Exactly as they stand, give the records below again, with no images.

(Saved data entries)
—————
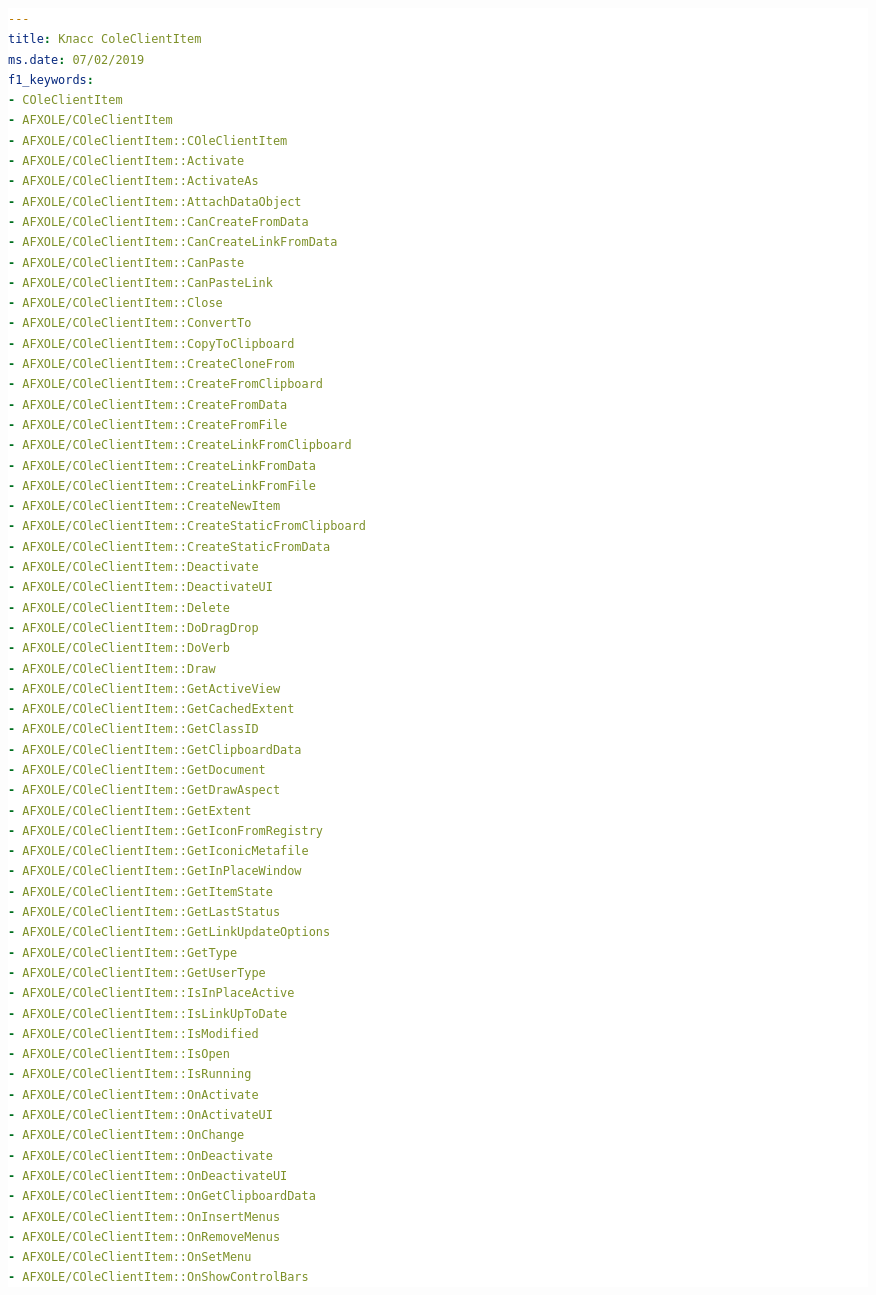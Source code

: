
 ```yaml
---
title: Класс ColeClientItem
ms.date: 07/02/2019
f1_keywords:
- COleClientItem
- AFXOLE/COleClientItem
- AFXOLE/COleClientItem::COleClientItem
- AFXOLE/COleClientItem::Activate
- AFXOLE/COleClientItem::ActivateAs
- AFXOLE/COleClientItem::AttachDataObject
- AFXOLE/COleClientItem::CanCreateFromData
- AFXOLE/COleClientItem::CanCreateLinkFromData
- AFXOLE/COleClientItem::CanPaste
- AFXOLE/COleClientItem::CanPasteLink
- AFXOLE/COleClientItem::Close
- AFXOLE/COleClientItem::ConvertTo
- AFXOLE/COleClientItem::CopyToClipboard
- AFXOLE/COleClientItem::CreateCloneFrom
- AFXOLE/COleClientItem::CreateFromClipboard
- AFXOLE/COleClientItem::CreateFromData
- AFXOLE/COleClientItem::CreateFromFile
- AFXOLE/COleClientItem::CreateLinkFromClipboard
- AFXOLE/COleClientItem::CreateLinkFromData
- AFXOLE/COleClientItem::CreateLinkFromFile
- AFXOLE/COleClientItem::CreateNewItem
- AFXOLE/COleClientItem::CreateStaticFromClipboard
- AFXOLE/COleClientItem::CreateStaticFromData
- AFXOLE/COleClientItem::Deactivate
- AFXOLE/COleClientItem::DeactivateUI
- AFXOLE/COleClientItem::Delete
- AFXOLE/COleClientItem::DoDragDrop
- AFXOLE/COleClientItem::DoVerb
- AFXOLE/COleClientItem::Draw
- AFXOLE/COleClientItem::GetActiveView
- AFXOLE/COleClientItem::GetCachedExtent
- AFXOLE/COleClientItem::GetClassID
- AFXOLE/COleClientItem::GetClipboardData
- AFXOLE/COleClientItem::GetDocument
- AFXOLE/COleClientItem::GetDrawAspect
- AFXOLE/COleClientItem::GetExtent
- AFXOLE/COleClientItem::GetIconFromRegistry
- AFXOLE/COleClientItem::GetIconicMetafile
- AFXOLE/COleClientItem::GetInPlaceWindow
- AFXOLE/COleClientItem::GetItemState
- AFXOLE/COleClientItem::GetLastStatus
- AFXOLE/COleClientItem::GetLinkUpdateOptions
- AFXOLE/COleClientItem::GetType
- AFXOLE/COleClientItem::GetUserType
- AFXOLE/COleClientItem::IsInPlaceActive
- AFXOLE/COleClientItem::IsLinkUpToDate
- AFXOLE/COleClientItem::IsModified
- AFXOLE/COleClientItem::IsOpen
- AFXOLE/COleClientItem::IsRunning
- AFXOLE/COleClientItem::OnActivate
- AFXOLE/COleClientItem::OnActivateUI
- AFXOLE/COleClientItem::OnChange
- AFXOLE/COleClientItem::OnDeactivate
- AFXOLE/COleClientItem::OnDeactivateUI
- AFXOLE/COleClientItem::OnGetClipboardData
- AFXOLE/COleClientItem::OnInsertMenus
- AFXOLE/COleClientItem::OnRemoveMenus
- AFXOLE/COleClientItem::OnSetMenu
- AFXOLE/COleClientItem::OnShowControlBars
```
—————
▸ Problem solution:
Source code

:
 ```yaml
---
title: Класс ColeClientItem
ms.date: 07/02/2019
f1_keywords:
- COleClientItem
- AFXOLE/COleClientItem
- AFXOLE/COleClientItem::COleClientItem
- AFXOLE/COleClientItem::Activate
- AFXOLE/COleClientItem::ActivateAs
- AFXOLE/COleClientItem::AttachDataObject
- AFXOLE/COleClientItem::CanCreateFromData
- AFXOLE/COleClientItem::CanCreateLinkFromData
- AFXOLE/COleClientItem::CanPaste
- AFXOLE/COleClientItem::CanPasteLink
- AFXOLE/COleClientItem::Close
- AFXOLE/COleClientItem::ConvertTo
- AFXOLE/COleClientItem::CopyToClipboard
- AFXOLE/COleClientItem::CreateCloneFrom
- AFXOLE/COleClientItem::CreateFromClipboard
- AFXOLE/COleClientItem::CreateFromData
- AFXOLE/COleClientItem::CreateFromFile
- AFXOLE/COleClientItem::CreateLinkFromClipboard
- AFXOLE/COleClientItem::CreateLinkFromData
- AFXOLE/COleClientItem::CreateLinkFromFile
- AFXOLE/COleClientItem::CreateNewItem
- AFXOLE/COleClientItem::CreateStaticFromClipboard
- AFXOLE/COleClientItem::CreateStaticFromData
- AFXOLE/COleClientItem::Deactivate
- AFXOLE/COleClientItem::DeactivateUI
- AFXOLE/COleClientItem::Delete
- AFXOLE/COleClientItem::DoDragDrop
- AFXOLE/COleClientItem::DoVerb
- AFXOLE/COleClientItem::Draw
- AFXOLE/COleClientItem::GetActiveView
- AFXOLE/COleClientItem::GetCachedExtent
- AFXOLE/COleClientItem::GetClassID
- AFXOLE/COleClientItem::GetClipboardData
- AFXOLE/COleClientItem::GetDocument
- AFXOLE/COleClientItem::GetDrawAspect
- AFXOLE/COleClientItem::GetExtent
- AFXOLE/COleClientItem::GetIconFromRegistry
- AFXOLE/COleClientItem::GetIconicMetafile
- AFXOLE/COleClientItem::GetInPlaceWindow
- AFXOLE/COleClientItem::GetItemState
- AFXOLE/COleClientItem::GetLastStatus
- AFXOLE/COleClientItem::GetLinkUpdateOptions
- AFXOLE/COleClientItem::GetType
- AFXOLE/COleClientItem::GetUserType
- AFXOLE/COleClientItem::IsInPlaceActive
- AFXOLE/COleClientItem::IsLinkUpToDate
- AFXOLE/COleClientItem::IsModified
- AFXOLE/COleClientItem::IsOpen
- AFXOLE/COleClientItem::IsRunning
- AFXOLE/COleClientItem::OnActivate
- AFXOLE/COleClientItem::OnActivateUI
- AFXOLE/COleClientItem::OnChange
- AFXOLE/COleClientItem::OnDeactivate
- AFXOLE/COleClientItem::OnDeactivateUI
- AFXOLE/COleClientItem::OnGetClipboardData
- AFXOLE/COleClientItem::OnInsertMenus
- AFXOLE/COleClientItem::OnRemoveMenus
- AFXOLE/COleClientItem::OnSetMenu
- AFXOLE/COleClientItem::OnShowControlBars
```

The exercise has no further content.